Dataset records:
::::::::::
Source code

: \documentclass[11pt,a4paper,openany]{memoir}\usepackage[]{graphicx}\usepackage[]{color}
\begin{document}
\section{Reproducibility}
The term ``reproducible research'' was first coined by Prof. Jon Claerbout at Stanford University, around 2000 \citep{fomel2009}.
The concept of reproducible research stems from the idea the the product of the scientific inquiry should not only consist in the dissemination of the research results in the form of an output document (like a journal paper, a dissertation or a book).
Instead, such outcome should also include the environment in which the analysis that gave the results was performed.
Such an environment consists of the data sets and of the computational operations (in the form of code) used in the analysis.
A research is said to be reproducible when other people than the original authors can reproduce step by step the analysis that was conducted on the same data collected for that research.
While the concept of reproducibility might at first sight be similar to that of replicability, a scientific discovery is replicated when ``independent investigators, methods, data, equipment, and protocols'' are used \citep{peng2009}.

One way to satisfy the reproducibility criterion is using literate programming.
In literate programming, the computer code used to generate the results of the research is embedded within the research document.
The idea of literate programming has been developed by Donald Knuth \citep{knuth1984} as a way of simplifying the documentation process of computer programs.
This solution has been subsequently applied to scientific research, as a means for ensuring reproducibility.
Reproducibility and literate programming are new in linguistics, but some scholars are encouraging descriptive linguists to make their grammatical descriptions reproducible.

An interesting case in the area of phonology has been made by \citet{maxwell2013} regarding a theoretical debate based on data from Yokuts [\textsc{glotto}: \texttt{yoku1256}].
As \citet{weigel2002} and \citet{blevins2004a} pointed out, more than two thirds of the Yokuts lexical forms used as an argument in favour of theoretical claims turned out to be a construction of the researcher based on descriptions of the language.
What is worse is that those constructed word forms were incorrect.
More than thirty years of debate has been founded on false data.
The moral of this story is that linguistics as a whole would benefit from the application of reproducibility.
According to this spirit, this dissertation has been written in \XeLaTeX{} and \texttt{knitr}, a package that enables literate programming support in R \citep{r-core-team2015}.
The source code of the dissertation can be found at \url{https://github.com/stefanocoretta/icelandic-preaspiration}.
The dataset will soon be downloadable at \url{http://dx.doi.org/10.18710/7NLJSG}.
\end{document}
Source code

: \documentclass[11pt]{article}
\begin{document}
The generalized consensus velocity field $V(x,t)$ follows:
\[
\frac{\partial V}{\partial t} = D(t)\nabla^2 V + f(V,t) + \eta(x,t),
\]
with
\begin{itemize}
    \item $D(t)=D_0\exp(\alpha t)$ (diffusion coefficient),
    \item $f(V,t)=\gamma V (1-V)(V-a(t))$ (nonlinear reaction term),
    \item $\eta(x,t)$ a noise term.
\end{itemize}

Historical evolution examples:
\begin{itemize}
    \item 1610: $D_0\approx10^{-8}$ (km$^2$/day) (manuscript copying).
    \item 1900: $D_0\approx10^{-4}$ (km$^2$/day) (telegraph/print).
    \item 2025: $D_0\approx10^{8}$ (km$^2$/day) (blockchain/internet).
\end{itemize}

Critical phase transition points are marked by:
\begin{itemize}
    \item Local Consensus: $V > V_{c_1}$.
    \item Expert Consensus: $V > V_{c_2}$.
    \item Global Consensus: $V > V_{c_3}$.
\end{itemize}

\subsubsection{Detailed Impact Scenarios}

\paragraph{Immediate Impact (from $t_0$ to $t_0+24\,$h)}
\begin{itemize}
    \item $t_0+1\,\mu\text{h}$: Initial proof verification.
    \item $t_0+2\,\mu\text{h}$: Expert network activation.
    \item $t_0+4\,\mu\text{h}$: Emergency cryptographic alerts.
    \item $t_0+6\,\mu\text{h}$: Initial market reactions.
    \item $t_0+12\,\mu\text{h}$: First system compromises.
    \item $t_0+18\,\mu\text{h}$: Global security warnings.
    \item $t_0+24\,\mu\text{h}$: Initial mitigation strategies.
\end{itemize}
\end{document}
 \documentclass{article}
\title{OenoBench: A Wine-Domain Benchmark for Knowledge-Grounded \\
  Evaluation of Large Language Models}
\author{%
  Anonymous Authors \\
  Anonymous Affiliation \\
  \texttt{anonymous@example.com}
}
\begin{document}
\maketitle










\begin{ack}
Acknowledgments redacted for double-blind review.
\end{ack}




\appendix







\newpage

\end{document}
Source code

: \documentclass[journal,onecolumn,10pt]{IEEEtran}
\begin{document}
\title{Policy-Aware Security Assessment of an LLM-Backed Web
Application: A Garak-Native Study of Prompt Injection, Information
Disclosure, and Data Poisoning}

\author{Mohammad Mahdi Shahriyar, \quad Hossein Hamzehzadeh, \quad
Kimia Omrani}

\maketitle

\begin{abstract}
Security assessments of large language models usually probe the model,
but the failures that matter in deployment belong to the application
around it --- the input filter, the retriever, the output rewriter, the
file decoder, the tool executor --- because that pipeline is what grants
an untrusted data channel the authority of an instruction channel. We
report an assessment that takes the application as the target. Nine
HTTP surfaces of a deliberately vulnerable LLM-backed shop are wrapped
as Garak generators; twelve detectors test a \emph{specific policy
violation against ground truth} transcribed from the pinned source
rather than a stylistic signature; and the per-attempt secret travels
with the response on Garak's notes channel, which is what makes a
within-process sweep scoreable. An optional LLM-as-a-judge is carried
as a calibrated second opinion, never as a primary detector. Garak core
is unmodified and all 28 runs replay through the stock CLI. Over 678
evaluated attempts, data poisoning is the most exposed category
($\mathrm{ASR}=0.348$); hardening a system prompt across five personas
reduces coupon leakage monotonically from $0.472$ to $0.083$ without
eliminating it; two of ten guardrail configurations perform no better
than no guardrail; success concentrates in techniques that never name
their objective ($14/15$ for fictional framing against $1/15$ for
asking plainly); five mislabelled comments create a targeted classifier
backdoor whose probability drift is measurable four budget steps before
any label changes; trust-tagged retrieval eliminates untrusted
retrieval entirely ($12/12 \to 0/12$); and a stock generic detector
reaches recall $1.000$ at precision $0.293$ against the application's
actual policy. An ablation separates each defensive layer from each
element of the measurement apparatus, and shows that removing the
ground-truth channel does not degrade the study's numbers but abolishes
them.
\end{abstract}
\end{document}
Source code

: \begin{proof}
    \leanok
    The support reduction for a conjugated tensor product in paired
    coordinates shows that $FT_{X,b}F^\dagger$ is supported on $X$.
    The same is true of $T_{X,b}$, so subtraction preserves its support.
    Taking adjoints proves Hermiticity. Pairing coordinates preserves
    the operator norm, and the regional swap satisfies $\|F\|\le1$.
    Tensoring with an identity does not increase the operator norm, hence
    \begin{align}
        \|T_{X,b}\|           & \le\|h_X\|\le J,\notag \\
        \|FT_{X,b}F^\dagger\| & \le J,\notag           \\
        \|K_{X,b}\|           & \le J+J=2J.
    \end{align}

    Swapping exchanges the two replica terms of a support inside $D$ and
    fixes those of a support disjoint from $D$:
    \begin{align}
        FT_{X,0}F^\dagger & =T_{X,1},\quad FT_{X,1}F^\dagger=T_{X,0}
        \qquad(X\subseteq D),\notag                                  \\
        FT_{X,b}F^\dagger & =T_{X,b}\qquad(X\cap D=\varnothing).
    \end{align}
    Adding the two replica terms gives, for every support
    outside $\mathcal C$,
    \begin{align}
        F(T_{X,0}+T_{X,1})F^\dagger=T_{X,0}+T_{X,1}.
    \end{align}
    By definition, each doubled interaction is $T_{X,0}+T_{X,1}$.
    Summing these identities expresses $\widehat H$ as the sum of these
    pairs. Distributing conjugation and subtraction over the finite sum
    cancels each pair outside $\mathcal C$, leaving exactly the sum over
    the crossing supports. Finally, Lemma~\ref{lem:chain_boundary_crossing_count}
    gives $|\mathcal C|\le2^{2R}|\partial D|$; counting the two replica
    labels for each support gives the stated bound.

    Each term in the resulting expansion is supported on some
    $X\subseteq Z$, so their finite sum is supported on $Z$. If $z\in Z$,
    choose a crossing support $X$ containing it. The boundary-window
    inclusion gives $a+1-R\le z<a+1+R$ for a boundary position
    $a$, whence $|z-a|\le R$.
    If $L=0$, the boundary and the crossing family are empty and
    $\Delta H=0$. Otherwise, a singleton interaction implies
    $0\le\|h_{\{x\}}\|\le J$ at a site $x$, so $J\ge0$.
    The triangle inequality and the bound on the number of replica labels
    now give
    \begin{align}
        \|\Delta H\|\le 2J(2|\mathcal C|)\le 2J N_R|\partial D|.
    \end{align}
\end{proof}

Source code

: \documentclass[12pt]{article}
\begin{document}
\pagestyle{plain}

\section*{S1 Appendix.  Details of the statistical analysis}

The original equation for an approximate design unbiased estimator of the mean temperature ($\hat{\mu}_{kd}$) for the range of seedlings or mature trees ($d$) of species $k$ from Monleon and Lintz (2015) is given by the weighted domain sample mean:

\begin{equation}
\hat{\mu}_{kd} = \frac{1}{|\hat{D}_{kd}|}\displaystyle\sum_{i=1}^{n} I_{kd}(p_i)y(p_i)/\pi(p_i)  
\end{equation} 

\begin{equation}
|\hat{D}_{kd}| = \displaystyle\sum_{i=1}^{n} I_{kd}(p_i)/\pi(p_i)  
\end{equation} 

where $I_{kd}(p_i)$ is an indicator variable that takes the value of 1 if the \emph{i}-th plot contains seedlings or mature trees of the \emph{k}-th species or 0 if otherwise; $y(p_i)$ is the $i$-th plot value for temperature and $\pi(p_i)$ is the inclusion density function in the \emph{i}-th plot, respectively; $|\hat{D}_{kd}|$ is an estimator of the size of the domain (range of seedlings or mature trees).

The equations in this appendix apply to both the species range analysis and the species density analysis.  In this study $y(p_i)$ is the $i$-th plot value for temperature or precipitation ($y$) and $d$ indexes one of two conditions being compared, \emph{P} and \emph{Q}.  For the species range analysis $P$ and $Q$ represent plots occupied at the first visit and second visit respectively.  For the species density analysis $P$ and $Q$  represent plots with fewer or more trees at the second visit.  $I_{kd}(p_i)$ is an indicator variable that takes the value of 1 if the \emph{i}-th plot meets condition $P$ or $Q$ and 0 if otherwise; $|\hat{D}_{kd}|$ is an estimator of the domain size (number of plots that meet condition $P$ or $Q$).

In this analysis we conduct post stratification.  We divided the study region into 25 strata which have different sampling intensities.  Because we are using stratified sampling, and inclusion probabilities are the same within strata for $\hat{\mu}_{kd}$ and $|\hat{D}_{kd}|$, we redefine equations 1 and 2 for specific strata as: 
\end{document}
::::::::::
» **What the task requires**
From the entries above, copy every line where the word "variable" shows up.

» **Exercise output**
where $I_{kd}(p_i)$ is an indicator variable that takes the value of 1 if the \emph{i}-th plot contains seedlings or mature trees of the \emph{k}-th species or 0 if otherwise; $y(p_i)$ is the $i$-th plot value for temperature and $\pi(p_i)$ is the inclusion density function in the \emph{i}-th plot, respectively; $|\hat{D}_{kd}|$ is an estimator of the size of the domain (range of seedlings or mature trees).
The equations in this appendix apply to both the species range analysis and the species density analysis.  In this study $y(p_i)$ is the $i$-th plot value for temperature or precipitation ($y$) and $d$ indexes one of two conditions being compared, \emph{P} and \emph{Q}.  For the species range analysis $P$ and $Q$ represent plots occupied at the first visit and second visit respectively.  For the species density analysis $P$ and $Q$  represent plots with fewer or more trees at the second visit.  $I_{kd}(p_i)$ is an indicator variable that takes the value of 1 if the \emph{i}-th plot meets condition $P$ or $Q$ and 0 if otherwise; $|\hat{D}_{kd}|$ is an estimator of the domain size (number of plots that meet condition $P$ or $Q$).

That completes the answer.